Existem em português duas bonitas e tradicionais palavras – ainda muito vivas – que, além de carregar o sentido de gritaria, bagunça, bulício, azáfama, balbúrdia, compartilham o fato de terem vindo da guerra: algazarra e alarido. Hoje domesticadas, com conotações até familiares, ambas já tiveram a acepção (caída em desuso no caso da primeira e pouco comum no caso da segunda) de gritaria das tropas no campo de batalha.
É possível que elas tenham ainda um terceiro ponto em comum: a origem árabe. Sobre este, porém, paira uma nuvem de incerteza. Se ninguém discute que algazarra, um termo do século XV, é uma das cerca de seiscentas palavras que os mouros deixaram para trás ao serem expulsos da Península Ibérica, alarido, que nasceu no século anterior, tem etimologia controversa, embora a tese de uma matriz árabe sempre apareça com força entre as cogitações dos sábios.
Algazarra veio de al-gazara, “multidão, abundância; gritaria, ruído com ira”. O primeiro sentido que teve na infância de nossa língua era decididamente guerreiro: designava o escarcéu que os exércitos mouros aprontavam no início das batalhas, como forma de se motivar e assustar os inimigos. Como almofada, açúcar, arroz, armazém, alface, alcachofra, algoz e algodão, entre tantos outros vocábulos, algazarra carrega o artigo árabe al (com o l assimilado antes de r, z, c e d) como marca eloquente de origem.

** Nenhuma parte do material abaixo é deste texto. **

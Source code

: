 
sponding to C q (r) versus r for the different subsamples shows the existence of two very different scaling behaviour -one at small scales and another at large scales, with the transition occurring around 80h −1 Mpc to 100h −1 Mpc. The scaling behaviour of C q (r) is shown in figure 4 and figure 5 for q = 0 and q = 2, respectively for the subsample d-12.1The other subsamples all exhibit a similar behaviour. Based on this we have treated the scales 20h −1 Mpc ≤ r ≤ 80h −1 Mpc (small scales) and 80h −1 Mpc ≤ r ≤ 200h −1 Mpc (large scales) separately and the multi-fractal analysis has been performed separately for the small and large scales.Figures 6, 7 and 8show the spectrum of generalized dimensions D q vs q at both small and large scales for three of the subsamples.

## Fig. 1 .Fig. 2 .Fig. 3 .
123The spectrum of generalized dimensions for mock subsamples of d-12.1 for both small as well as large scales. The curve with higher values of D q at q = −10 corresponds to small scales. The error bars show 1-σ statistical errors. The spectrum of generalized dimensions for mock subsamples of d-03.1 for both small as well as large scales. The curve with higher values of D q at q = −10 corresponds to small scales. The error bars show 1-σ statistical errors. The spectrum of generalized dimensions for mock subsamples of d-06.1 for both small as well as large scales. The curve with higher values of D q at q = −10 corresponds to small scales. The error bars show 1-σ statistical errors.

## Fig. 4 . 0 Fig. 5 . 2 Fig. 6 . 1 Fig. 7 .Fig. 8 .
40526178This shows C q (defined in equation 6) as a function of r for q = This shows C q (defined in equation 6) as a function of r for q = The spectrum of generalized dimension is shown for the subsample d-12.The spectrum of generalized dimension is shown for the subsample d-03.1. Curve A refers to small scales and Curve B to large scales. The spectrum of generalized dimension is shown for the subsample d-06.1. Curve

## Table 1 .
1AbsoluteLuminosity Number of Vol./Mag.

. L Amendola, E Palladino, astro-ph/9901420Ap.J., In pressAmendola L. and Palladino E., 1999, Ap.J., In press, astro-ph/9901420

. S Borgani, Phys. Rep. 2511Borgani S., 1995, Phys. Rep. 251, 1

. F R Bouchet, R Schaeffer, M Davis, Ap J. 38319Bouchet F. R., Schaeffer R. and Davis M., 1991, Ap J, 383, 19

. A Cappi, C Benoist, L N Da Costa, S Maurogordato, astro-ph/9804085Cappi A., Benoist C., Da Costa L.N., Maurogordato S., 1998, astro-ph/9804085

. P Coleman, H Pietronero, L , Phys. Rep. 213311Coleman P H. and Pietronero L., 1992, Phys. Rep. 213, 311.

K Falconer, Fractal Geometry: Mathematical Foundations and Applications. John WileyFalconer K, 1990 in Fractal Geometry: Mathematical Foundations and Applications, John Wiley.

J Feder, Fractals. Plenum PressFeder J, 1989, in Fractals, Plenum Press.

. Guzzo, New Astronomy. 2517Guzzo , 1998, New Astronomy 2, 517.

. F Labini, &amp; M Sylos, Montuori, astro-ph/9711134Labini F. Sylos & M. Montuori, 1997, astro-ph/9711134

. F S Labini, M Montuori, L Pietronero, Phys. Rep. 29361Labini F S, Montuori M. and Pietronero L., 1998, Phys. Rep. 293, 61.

Alarido, à primeira vista, está no mesmo caso, e de fato a tese de uma origem no árabe al-arir (“barulho”) tem defensores de respeito. No entanto, entre outras especulações, há estudiosos que a ligam a uma palavra de formação expressiva, do tipo em que o som puxa o sentido – o espanhol alalido ou o francês hallali, um grito de caça, segundo o filólogo catalão Joan Corominas. De uma forma ou de outra, sua primeira acepção no Houaiss é “grito de guerra, clamor de combate”.
É curioso o modo como a passagem dos séculos tirou dos substantivos algazarra e alarido o gosto de sangue, apaziguando-os até que um ar de inocência bagunceira permitisse a Olavo Bilac escrever os seguintes versos, no poema Meio-dia: “Há recreio nas escolas:/ Tira-se, numa algazarra,/ A merenda das sacolas”.